Increasing drug penalties possible

DUNEDIN, Fla. — Baseball union head Michael Weiner said Monday there have been talks about increasing the penalties for violating baseball’s drug testing program.

“There are certainly some players who have expressed that,” Weiner said. “We’ve had discussions with the commissioner’s office. If it turns out that we have a different penalty structure because that’s what players are interested in, that’s what the owners are interested in, it will be for 2014.”

Weiner spoke to the media after he met with the Toronto Blue Jays as part of his annual tour of spring training camps.

“On one hand, we do have the toughest penalties of any team sport,” Weiner said. “Fifty games is more than you’d see for the first time in football and hockey and basketball. More and more players are vocal about the desire to have a clean game. More and More players are vocal about being willing to accept sacrifices in terms of testing in order to make sure we have a clean game.”

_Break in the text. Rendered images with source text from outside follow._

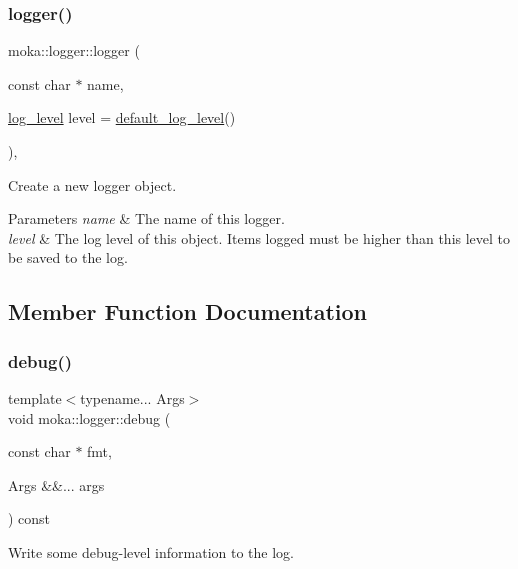 \subsubsection{\texorpdfstring{logger()}{logger()}}
{\footnotesize\ttfamily moka\+::logger\+::logger (\begin{DoxyParamCaption}\item[{const char $\ast$}]{name,  }\item[{\mbox{\hyperlink{namespacemoka_a7c4111664aee7737c54ab37376b2637d}{log\+\_\+level}}}]{level = {\ttfamily \mbox{\hyperlink{namespacemoka_ac3f7b72250cd352011df4f431c862df5}{default\+\_\+log\+\_\+level}}()} }\end{DoxyParamCaption})\hspace{0.3cm}{\ttfamily [inline]}, {\ttfamily [explicit]}}



Create a new logger object. 


\begin{DoxyParams}{Parameters}
{\em name} & The name of this logger. \\
\hline
{\em level} & The log level of this object. Items logged must be higher than this level to be saved to the log. \\
\hline
\end{DoxyParams}


\subsection{Member Function Documentation}
\mbox{\label{classmoka_1_1logger_ac8902f1eb4c4d77aad419dd765ccbac6}} 
\subsubsection{\texorpdfstring{debug()}{debug()}}
{\footnotesize\ttfamily template$<$typename... Args$>$ \\
void moka\+::logger\+::debug (\begin{DoxyParamCaption}\item[{const char $\ast$}]{fmt,  }\item[{Args \&\&...}]{args }\end{DoxyParamCaption}) const}



Write some debug-\/level information to the log.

Changes to the drug program must be approved by both Major League Baseball and the players’ union.

“One of the strengths of our Joint Drug Testing Program is that the bargaining parties have an ongoing dialogue about the program and potential changes that can make it even more effective,” MLB spokesman Pat Courtney said in an email. “We look forward to discussions with the MLBPA about changes that may be needed to respond to recent developments.”

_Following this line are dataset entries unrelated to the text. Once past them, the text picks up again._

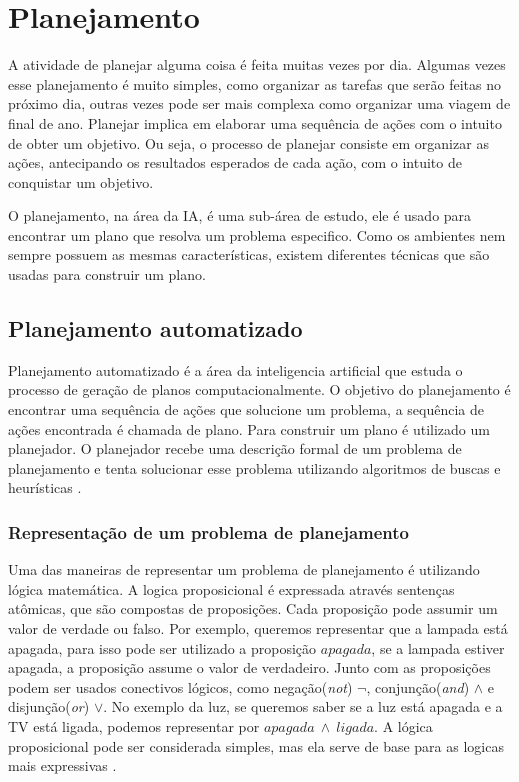 \chapter{\label{chap:planejamento}Planejamento}

A atividade de planejar alguma coisa é feita muitas vezes por dia. Algumas vezes esse planejamento é muito simples, como organizar as tarefas que serão feitas no próximo dia, outras vezes pode ser mais complexa como organizar uma viagem de final de ano. Planejar implica em elaborar uma sequência de ações com o intuito de obter um objetivo. Ou seja, o processo de planejar consiste em organizar as ações, antecipando os resultados esperados de cada ação, com o intuito de conquistar um objetivo. 

O planejamento, na área da IA, é uma sub-área de estudo, ele é usado para encontrar um plano que resolva um problema especifico. Como os ambientes nem sempre possuem as mesmas características, existem diferentes técnicas que são usadas para construir um plano.

\section{Planejamento automatizado}

Planejamento automatizado é a área da inteligencia artificial que estuda o processo de geração de planos computacionalmente. O objetivo do planejamento é encontrar uma sequência de ações que solucione um problema, a sequência de ações encontrada é chamada de plano. Para construir um plano é utilizado um planejador. O planejador recebe uma descrição formal de um problema de planejamento e tenta solucionar esse problema utilizando algoritmos de buscas e heurísticas \cite{ghallab2004automated, intelligence2003modern}.   

\subsection{Representação de um problema de planejamento}

Uma das maneiras de representar um problema de planejamento é utilizando lógica matemática. A logica proposicional é expressada através sentenças atômicas, que são compostas de proposições. Cada proposição pode assumir um valor de verdade ou falso. Por exemplo, queremos representar que a lampada está apagada, para isso pode ser utilizado a proposição $apagada$, se a lampada estiver apagada, a proposição assume o valor de verdadeiro. Junto com as proposições podem ser usados conectivos lógicos, como negação(\textit{not}) $\neg$, conjunção(\textit{and}) $\wedge$ e disjunção(\textit{or}) $\vee$. No exemplo da luz, se queremos saber se a luz está apagada e a TV está ligada, podemos representar por $apagada~ \wedge~ ligada$. A lógica proposicional pode ser considerada simples, mas ela serve de base para as logicas mais expressivas \cite{intelligence2003modern}.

One area where increased attention helped encourage change was in testing for human growth hormone.

“The players approved this change, and it was an important change to have year around blood testing to improve the possibility of detection for the use of HGH,” Weiner said. “It was something the players felt very strongly about.”

The players at this point have very little patience for players that are trying to cheat the system, and understand that year around HGH testing is an important component.”